Document A

Eligibility to vote in the United States is established both through the United States Constitution and by state laws. However, when it was originally drafted in 1789, the U.S. Constitution did not establish any such voting rights on a federal level. Therefore, in the absence of a specific federal law or constitutional provision, each state had considerable discretion to establish qualifications for suffrage and candidacy within its own respective jurisdiction. The 1780 Constitution of the Commonwealth of Massachusetts, drafted by John Adams, is the world’s oldest functioning written constitution. It served as a model for the United States Constitution, which was written in 1787 and became effective in 1789.

Document A

Excerpts from “Part the First: A Declaration of the Rights of the Inhabitants of the Commonwealth of Massachusetts” and Chapter I Section III Article IV from the Constitution of the Commonwealth of Massachusetts ratified at the Massachusetts Constitutional Convention of 1779 on June 15, 1780; it became effective on October 25, 1780.

Article I. All men are born free and equal, and have certain natural, essential, and unalienable rights; among which may be reckoned the right of enjoying and defending their lives and liberties; that of acquiring, possessing, and protecting property; in fine, that of seeking and obtaining their safety and happiness.”

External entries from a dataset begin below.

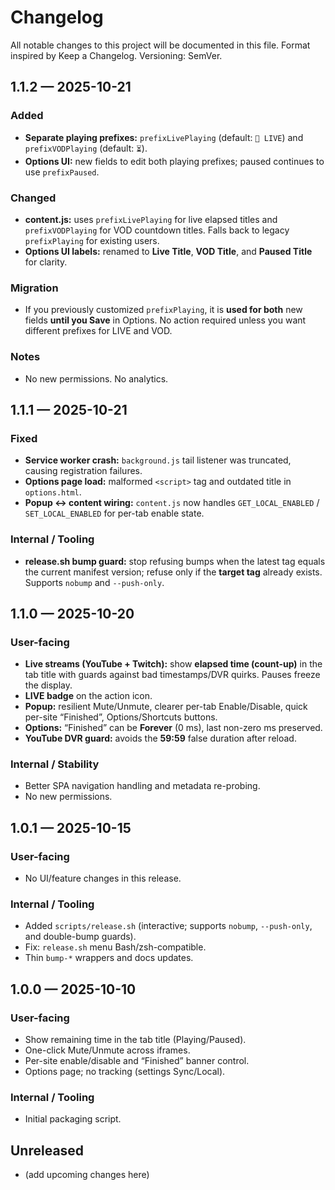 # Changelog
All notable changes to this project will be documented in this file.
Format inspired by Keep a Changelog. Versioning: SemVer.

## 1.1.2 — 2025-10-21
### Added
- **Separate playing prefixes:** `prefixLivePlaying` (default: `🔴 LIVE`) and `prefixVODPlaying` (default: `⏳`).
- **Options UI:** new fields to edit both playing prefixes; paused continues to use `prefixPaused`.

### Changed
- **content.js:** uses `prefixLivePlaying` for live elapsed titles and `prefixVODPlaying` for VOD countdown titles. Falls back to legacy `prefixPlaying` for existing users.
- **Options UI labels:** renamed to **Live Title**, **VOD Title**, and **Paused Title** for clarity.

### Migration
- If you previously customized `prefixPlaying`, it is **used for both** new fields **until you Save** in Options. No action required unless you want different prefixes for LIVE and VOD.

### Notes
- No new permissions. No analytics.

## 1.1.1 — 2025-10-21
### Fixed
- **Service worker crash:** `background.js` tail listener was truncated, causing registration failures.
- **Options page load:** malformed `<script>` tag and outdated title in `options.html`.
- **Popup ↔ content wiring:** `content.js` now handles `GET_LOCAL_ENABLED` / `SET_LOCAL_ENABLED` for per-tab enable state.

### Internal / Tooling
- **release.sh bump guard:** stop refusing bumps when the latest tag equals the current manifest version; refuse only if the **target tag** already exists. Supports `nobump` and `--push-only`.

## 1.1.0 — 2025-10-20
### User-facing
- **Live streams (YouTube + Twitch):** show **elapsed time (count-up)** in the tab title with guards against bad timestamps/DVR quirks. Pauses freeze the display.
- **LIVE badge** on the action icon.
- **Popup:** resilient Mute/Unmute, clearer per-tab Enable/Disable, quick per-site “Finished”, Options/Shortcuts buttons.
- **Options:** “Finished” can be **Forever** (0 ms), last non-zero ms preserved.
- **YouTube DVR guard:** avoids the **59:59** false duration after reload.

### Internal / Stability
- Better SPA navigation handling and metadata re-probing.
- No new permissions.

## 1.0.1 — 2025-10-15
### User-facing
- No UI/feature changes in this release.

### Internal / Tooling
- Added `scripts/release.sh` (interactive; supports `nobump`, `--push-only`, and double-bump guards).
- Fix: `release.sh` menu Bash/zsh-compatible.
- Thin `bump-*` wrappers and docs updates.

## 1.0.0 — 2025-10-10
### User-facing
- Show remaining time in the tab title (Playing/Paused).
- One-click Mute/Unmute across iframes.
- Per-site enable/disable and “Finished” banner control.
- Options page; no tracking (settings Sync/Local).

### Internal / Tooling
- Initial packaging script.

## Unreleased
- (add upcoming changes here)
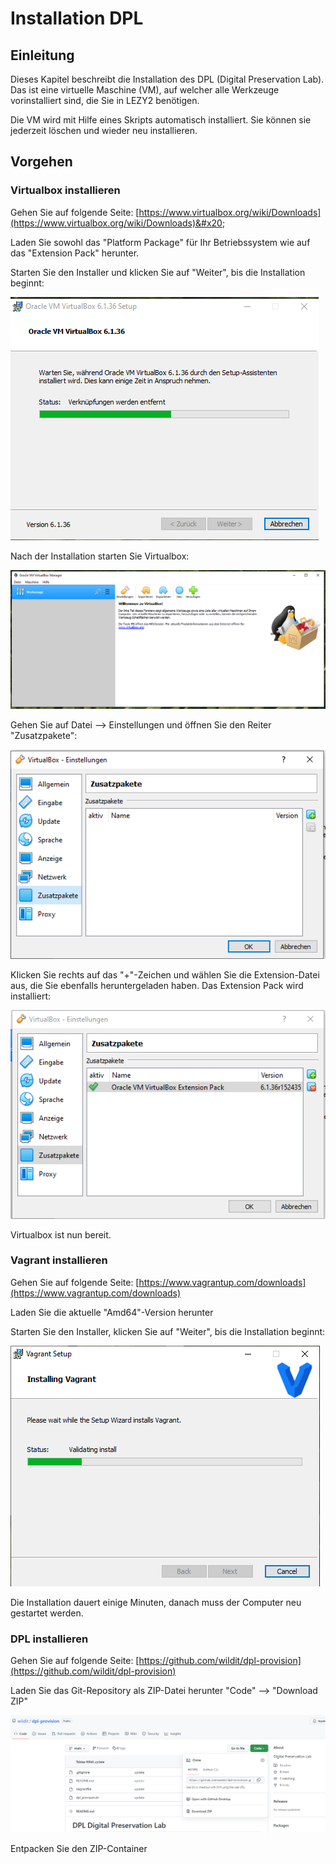 # Installation DPL

## Einleitung

Dieses Kapitel beschreibt die Installation des DPL (Digital Preservation Lab). Das ist eine virtuelle Maschine (VM), auf welcher alle Werkzeuge vorinstalliert sind, die Sie in LEZY2 benötigen.&#x20;

Die VM wird mit Hilfe eines Skripts automatisch installiert. Sie können sie jederzeit löschen und wieder neu installieren.&#x20;

## Vorgehen

### Virtualbox installieren

Gehen Sie auf folgende Seite: [https://www.virtualbox.org/wiki/Downloads](https://www.virtualbox.org/wiki/Downloads)&#x20;

Laden Sie sowohl das "Platform Package" für Ihr Betriebssystem wie auf das "Extension Pack" herunter.

Starten Sie den Installer und klicken Sie auf "Weiter", bis die Installation beginnt:

![](<.gitbook/assets/image (4).png>)

Nach der Installation starten Sie Virtualbox:

![](<.gitbook/assets/image (2).png>)

Gehen Sie auf Datei --> Einstellungen und öffnen Sie den Reiter "Zusatzpakete":

![](.gitbook/assets/image.png)

KIicken Sie rechts auf das "+"-Zeichen und wählen Sie die Extension-Datei aus, die Sie ebenfalls heruntergeladen haben. Das Extension Pack wird installiert:

![](<.gitbook/assets/image (3).png>)

Virtualbox ist nun bereit.

### Vagrant installieren

Gehen Sie auf folgende Seite: [https://www.vagrantup.com/downloads](https://www.vagrantup.com/downloads)

Laden Sie die aktuelle "Amd64"-Version herunter

Starten Sie den Installer, klicken Sie auf "Weiter", bis die Installation beginnt:

![](<.gitbook/assets/image (5).png>)

Die Installation dauert einige Minuten, danach muss der Computer neu gestartet werden.

### DPL installieren

Gehen Sie auf folgende Seite: [https://github.com/wildit/dpl-provision](https://github.com/wildit/dpl-provision)

Laden Sie das Git-Repository als ZIP-Datei herunter "Code" --> "Download ZIP"

![](<.gitbook/assets/image (6).png>)

Entpacken Sie den ZIP-Container&#x20;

Article IV. …Every male person, being twenty-one years of age, and resident in any particular town in this commonwealth for the space of one year next preceding, having a freehold estate within the same town, of the annual income of three pounds, or any estate of the value of sixty pounds, shall have a right to vote in the choice of a representative, or representatives for the said town.”

Vocabulary

Eligibility: The state of being qualified for or worthy of something or the condition of being allowed to participate in something

Constitutional Provision: A rule or law comes from the U.S. Constitution

Discretion: The freedom to decide what should be done in a particular situation

Suffrage: The right to vote in political elections

Candidacy: The fact of being a candidate in an election

Jurisdiction: The territory over which the legal authority extends

Unalienable: Unable to be taken away from or given away by the possessor

Reckoned: To consider or regard as

Commonwealth: A term used by four of the fifty states of the United States in their full official state names. “Commonwealth” is a traditional English term for a political community founded for the common good.